- Entries provided -
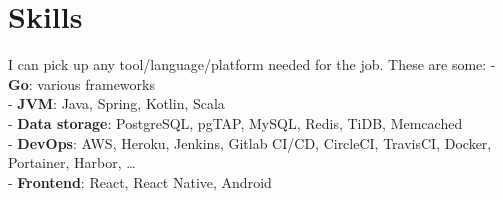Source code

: \section*{Skills}
{ %
  I can pick up any tool/language/platform needed for the job.
  These are some:
  \break
  - \textbf{Go}: various frameworks\\
  - \textbf{JVM}: Java, Spring, Kotlin, Scala \\
  - \textbf{Data storage}: PostgreSQL, pgTAP, MySQL, Redis, TiDB, Memcached \\
  - \textbf{DevOps}: AWS, Heroku, Jenkins, Gitlab CI/CD, CircleCI, TravisCI,
  Docker, Portainer, Harbor, \ldots\\
  - \textbf{Frontend}: React, React Native, Android
}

- Work item -
Give all the lines above again, character for character, without pictures.

- Result of this task -
Source code

: \section*{Skills}
{ %
  I can pick up any tool/language/platform needed for the job.
  These are some:
  \break
  - \textbf{Go}: various frameworks\\
  - \textbf{JVM}: Java, Spring, Kotlin, Scala \\
  - \textbf{Data storage}: PostgreSQL, pgTAP, MySQL, Redis, TiDB, Memcached \\
  - \textbf{DevOps}: AWS, Heroku, Jenkins, Gitlab CI/CD, CircleCI, TravisCI,
  Docker, Portainer, Harbor, \ldots\\
  - \textbf{Frontend}: React, React Native, Android
}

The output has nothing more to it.